Nur nicht in die Tiefe gehen
Während etablierte Medien, die mit ihren Print-Ausgaben erhebliche finanzielle Mühen haben, darüber diskutieren, ob Online-Leser bezahlen sollten[1][2][3], beschreiten manche bereits einen Online-Journalismus, der nicht einmal einen halben Cent wert ist. Er ist flach, bewegt sich an der Oberfläche und verdient nicht den Namen “Qualitätsjournalismus”. Tiefgang? Ein Fremdwort. Der Schweizer Narr sucht beim Newsnetz-Artikel (Online) vergeblich nach Tiefgang:
[...] Diese Publikation beweist aber wieder einmal mehr, die Journalistenzunft (in diesem Fall Norbert Raabe) stellen Behauptungen auf die durch einen Blick in die bestehende Literatur sich sogar als Lächerlichkeit herausstellt. [...]
Es kann sein, dass es Zeitgenossen gibt, die es enorm wissenswert finden, ob Hitler gerülpst oder seine Fingernägel gekaut hat. Martin Luther soll ja auch gerülpst haben. Der “Schweizer Narr” zeigt exakt auf, wie etablierte Medien flache Nachrichten ohne Mehrwert zur journalistischen Relevanz erheben.

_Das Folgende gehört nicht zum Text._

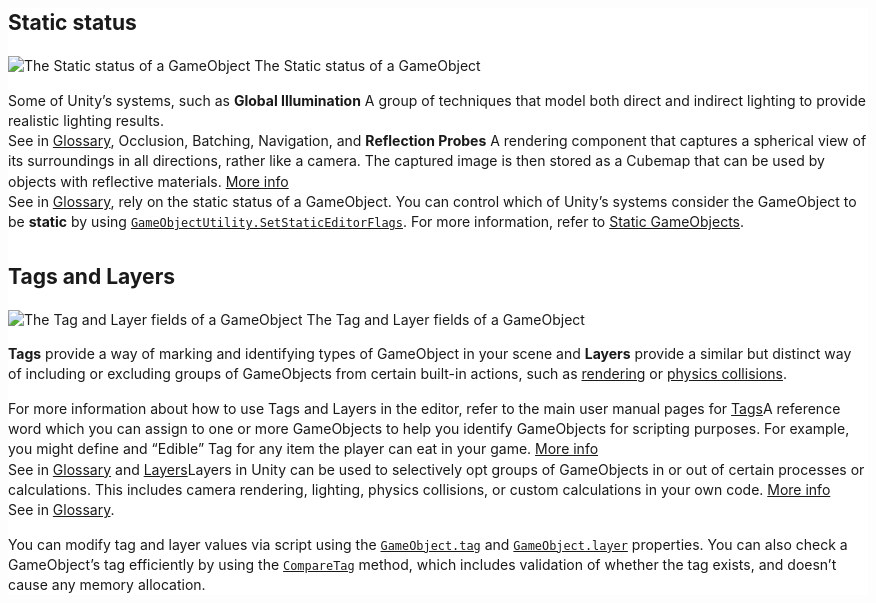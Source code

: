 ## Static status

![The Static status of a
GameObject](../uploads/Main/GOInspectorStaticSetting.png) The Static status of
a GameObject

Some of Unity’s systems, such as **Global Illumination** A group of techniques
that model both direct and indirect lighting to provide realistic lighting
results.  
See in [Glossary](Glossary.html#globalillumination), Occlusion, Batching,
Navigation, and **Reflection Probes** A rendering component that captures a
spherical view of its surroundings in all directions, rather like a camera.
The captured image is then stored as a Cubemap that can be used by objects
with reflective materials. [More info](class-ReflectionProbe.html)  
See in [Glossary](Glossary.html#ReflectionProbe), rely on the static status of
a GameObject. You can control which of Unity’s systems consider the GameObject
to be **static** by using
[`GameObjectUtility.SetStaticEditorFlags`](../ScriptReference/GameObjectUtility.SetStaticEditorFlags.html).
For more information, refer to [Static
GameObjects](https://docs.unity3d.com/Manual/StaticObjects.html).

## Tags and Layers

![The Tag and Layer fields of a
GameObject](../uploads/Main/GOInspectorTagsAndLayers.png) The Tag and Layer
fields of a GameObject

**Tags** provide a way of marking and identifying types of GameObject in your
scene and **Layers** provide a similar but distinct way of including or
excluding groups of GameObjects from certain built-in actions, such as
[rendering](class-MeshRenderer.html) or [physics
collisions](CollidersOverview.html).

For more information about how to use Tags and Layers in the editor, refer to
the main user manual pages for [Tags](Tags.html)A reference word which you can
assign to one or more GameObjects to help you identify GameObjects for
scripting purposes. For example, you might define and “Edible” Tag for any
item the player can eat in your game. [More info](Tags.html)  
See in [Glossary](Glossary.html#Tag) and [Layers](Layers.html)Layers in Unity
can be used to selectively opt groups of GameObjects in or out of certain
processes or calculations. This includes camera rendering, lighting, physics
collisions, or custom calculations in your own code. [More info](Layers.html)  
See in [Glossary](Glossary.html#Layer).

You can modify tag and layer values via script using the
[`GameObject.tag`](../ScriptReference/GameObject-tag.html) and
[`GameObject.layer`](../ScriptReference/GameObject-layer.html) properties. You
can also check a GameObject’s tag efficiently by using the
[`CompareTag`](../ScriptReference/GameObject.CompareTag.html) method, which
includes validation of whether the tag exists, and doesn’t cause any memory
allocation.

Auch eine Gegewartsangelegenheit
Nicht nur, dass der “Schweizer Narr” dem Tages-Anzeiger bzw. der Basler Zeitung (Online) eine Blösse vorhält, sondern er vermittelt gleichzeitig anhand anderer Fakten eine Botschaft:
[...] Der Schweizer Narr klingelt mit den Glocken, Hornbrille Mr Jones… schau besser mal unter die Oberfläche der Faszination des Bösen, vielleicht spiegelt sich da auch etwas interessantes Altbekanntes wieder, von dem es besser jetzt zu berichten gäbe, als erst nächstes Jahr! [...]
Die “Faszination des Bösen” – abgesehen von Hitler – ist auch eine Gegenwartsangelegenheit. Das “Böse” ist ein Allgemeinbegriff. Dazu braucht es klare Worte zur Benennung des “Bösen” ebenso wie die Aufklärung darüber, wie das “Böse” entsteht: warum, mit welchen Methoden und zu welchem Zeitpunkt – z. B. Rechtspopulismus[4][5]. Im Moment erlebt der “Bürger-Herold” teilweise einen Ausverkaufsjournalismus – Nachrichtenhäppchen und -schnäppchen, eine Aldisierung der Nachrichtenqualität.